The entry from which appeal is taken does not include either of these parties as plaintiff. Although the names of the United States of America and its Administrator are carried in the title of the entry, no relief is granted as to the United States and no judgment or decree was entered in conformity with the prayer of either the complaint or the answer. There are other persons mentioned in the record who might likewise have claims by assignment to this insurance policy. It is possible the minors might have had some claim based upon a document dated December 3, 1949, which purports to will this insurance to the minors. This was an exhibit rejected by the trial judge. If a judgment had been entered against the United States directing the payment of the proceeds of these policies to either one of these parties, it might well be that the United States would have been interested in appealing therefrom in the interest of the minors or of other persons entitled by law to the proceeds in the absence of a valid designation of beneficiary by the deceased.1 

Appellants and appellees, however, in disregard of their own pleadings, proceeded as if the cause were an action on the contract between them as individuals. The District Court accepted this premise. A jury was empaneled. The court directed a verdict after the close of the evidence by appellants upon the theory that they had not proved affirmatively (1) that the deceased had been legally declared insane, (2) that the deceased was in fact mentally incompetent, or (3) that Frances Shenk Hester had exercised undue influence upon him. A judgment was entered in part as follows:

"It is Ordered that the motion for a directed verdict be and the same is hereby granted, and thereupon the jury were instructed to bring in a verdict for the defendants [appellees], which was ordered recorded on the minutes of the Court and which verdict is as follows:

"`We, the Jury, find in favor of the Defendants as we have been directed by the Court, Willa M. Spencer, Foreman.'

"It is therefore Ordered that judgment be entered herein in accordance with the verdict and with costs."

The judgment is meaningless. The United States is a party to the action. No dismissal as to the United States was ever ordered. Appellees were not required to prove affirmatively their claim against the United States. The minors were not before the court personally. They were not represented by a court appointed guardian or guardian ad litem.

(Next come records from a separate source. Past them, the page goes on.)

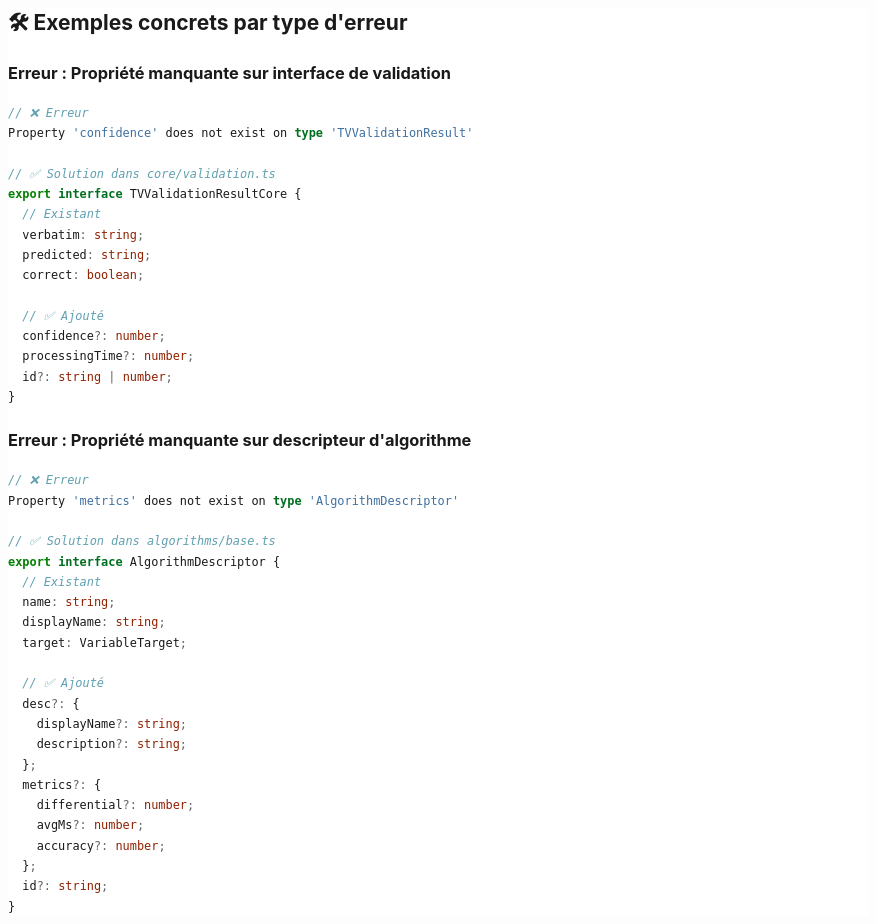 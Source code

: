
```typescript
```

## 🛠️ Exemples concrets par type d'erreur

### Erreur : Propriété manquante sur interface de validation

```typescript
// ❌ Erreur
Property 'confidence' does not exist on type 'TVValidationResult'

// ✅ Solution dans core/validation.ts
export interface TVValidationResultCore {
  // Existant
  verbatim: string;
  predicted: string;
  correct: boolean;

  // ✅ Ajouté
  confidence?: number;
  processingTime?: number;
  id?: string | number;
}
```

### Erreur : Propriété manquante sur descripteur d'algorithme

```typescript
// ❌ Erreur
Property 'metrics' does not exist on type 'AlgorithmDescriptor'

// ✅ Solution dans algorithms/base.ts
export interface AlgorithmDescriptor {
  // Existant
  name: string;
  displayName: string;
  target: VariableTarget;

  // ✅ Ajouté
  desc?: {
    displayName?: string;
    description?: string;
  };
  metrics?: {
    differential?: number;
    avgMs?: number;
    accuracy?: number;
  };
  id?: string;
}
```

There were many errors in the exclusion of proffered evidence. It was improper to grant a directed verdict even between the adverse claimants upon this record. The United States is acting as a stakeholder in an interpleader suit. Since the fund is not deposited in court, the judgment must run against the government, and all persons who have claims must be made parties to the litigation. If minors are claimants, proper representation by responsible guardian, guardian ad litem or both must be provided. The prevailing party must establish claim against the United States and all other parties affirmatively. Another trial is therefore a necessity. Appellees here were not required to prove their counterclaim. There is thus no final judgment from which appeal can be taken.

Appeal dismissed for lack of jurisdiction.